**Provided data**.
+++
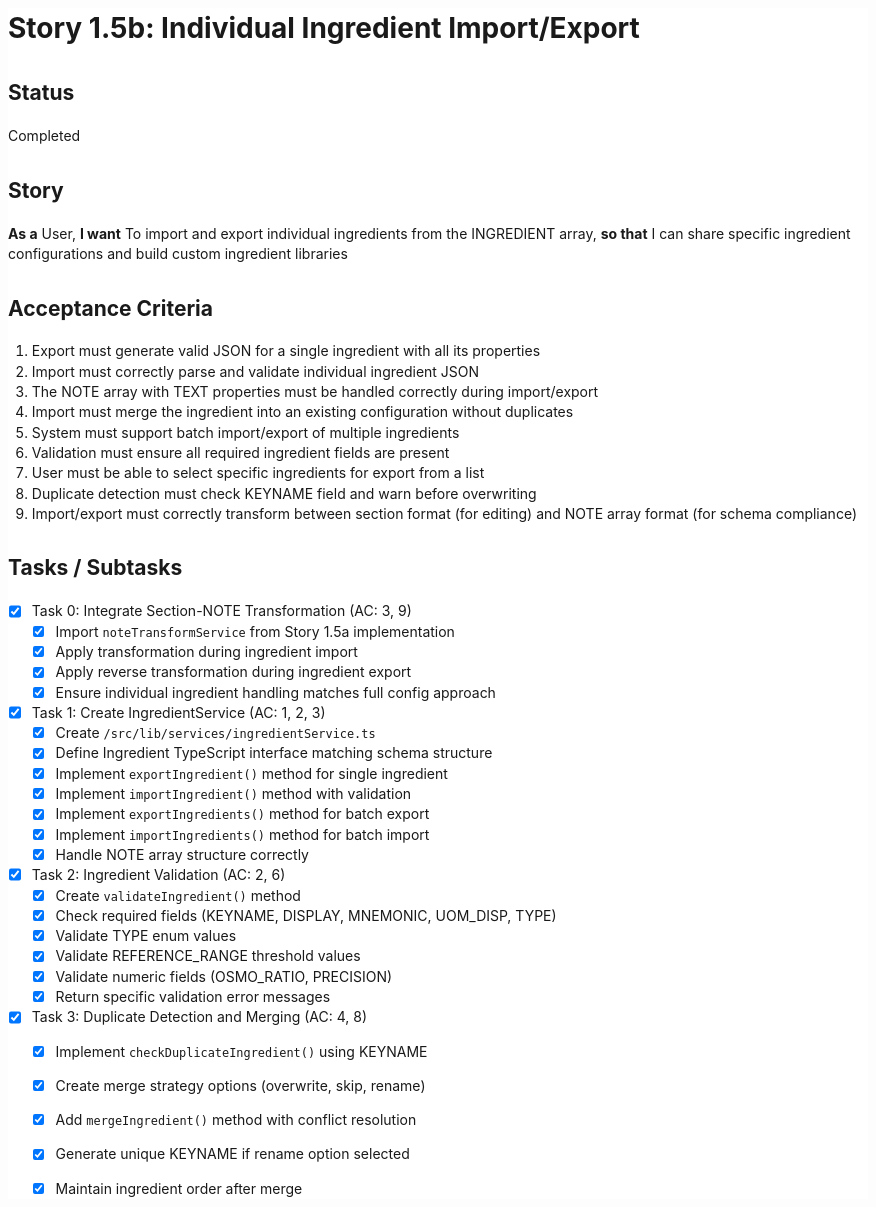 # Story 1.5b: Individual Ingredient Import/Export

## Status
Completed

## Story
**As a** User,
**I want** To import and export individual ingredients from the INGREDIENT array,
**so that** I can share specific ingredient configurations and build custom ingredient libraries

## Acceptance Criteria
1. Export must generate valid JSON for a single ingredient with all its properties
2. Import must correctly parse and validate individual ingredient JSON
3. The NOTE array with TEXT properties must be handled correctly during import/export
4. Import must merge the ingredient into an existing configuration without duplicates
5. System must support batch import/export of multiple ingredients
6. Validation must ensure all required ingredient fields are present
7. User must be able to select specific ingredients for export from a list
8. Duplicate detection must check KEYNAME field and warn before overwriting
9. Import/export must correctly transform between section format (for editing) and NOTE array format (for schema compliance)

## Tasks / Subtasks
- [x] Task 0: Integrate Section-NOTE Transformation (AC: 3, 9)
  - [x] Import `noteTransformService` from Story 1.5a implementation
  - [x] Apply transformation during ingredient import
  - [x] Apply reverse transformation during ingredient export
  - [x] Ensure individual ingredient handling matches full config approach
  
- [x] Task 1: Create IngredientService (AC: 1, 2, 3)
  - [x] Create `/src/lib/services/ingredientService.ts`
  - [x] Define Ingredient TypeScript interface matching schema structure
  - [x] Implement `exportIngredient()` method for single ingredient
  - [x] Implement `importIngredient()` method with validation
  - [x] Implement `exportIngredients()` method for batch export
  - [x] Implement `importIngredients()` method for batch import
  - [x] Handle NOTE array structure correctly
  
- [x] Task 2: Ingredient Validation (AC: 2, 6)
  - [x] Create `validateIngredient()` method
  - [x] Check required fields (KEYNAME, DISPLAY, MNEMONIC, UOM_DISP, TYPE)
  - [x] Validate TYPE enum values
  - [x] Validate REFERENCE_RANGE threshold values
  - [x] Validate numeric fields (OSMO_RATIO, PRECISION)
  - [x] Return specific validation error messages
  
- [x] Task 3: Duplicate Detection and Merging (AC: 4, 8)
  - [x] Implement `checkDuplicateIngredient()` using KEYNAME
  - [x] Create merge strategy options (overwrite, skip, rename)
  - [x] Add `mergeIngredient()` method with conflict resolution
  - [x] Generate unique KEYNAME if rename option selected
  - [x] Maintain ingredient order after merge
+++
**Work task**. Only lines belong in the copy, not pictures: write out exactly the lines of the records from the first through the one holding "3. The NOTE".

**Task solution**.
 # Story 1.5b: Individual Ingredient Import/Export

## Status
Completed

## Story
**As a** User,
**I want** To import and export individual ingredients from the INGREDIENT array,
**so that** I can share specific ingredient configurations and build custom ingredient libraries

## Acceptance Criteria
1. Export must generate valid JSON for a single ingredient with all its properties
2. Import must correctly parse and validate individual ingredient JSON
3. The NOTE array with TEXT properties must be handled correctly during import/export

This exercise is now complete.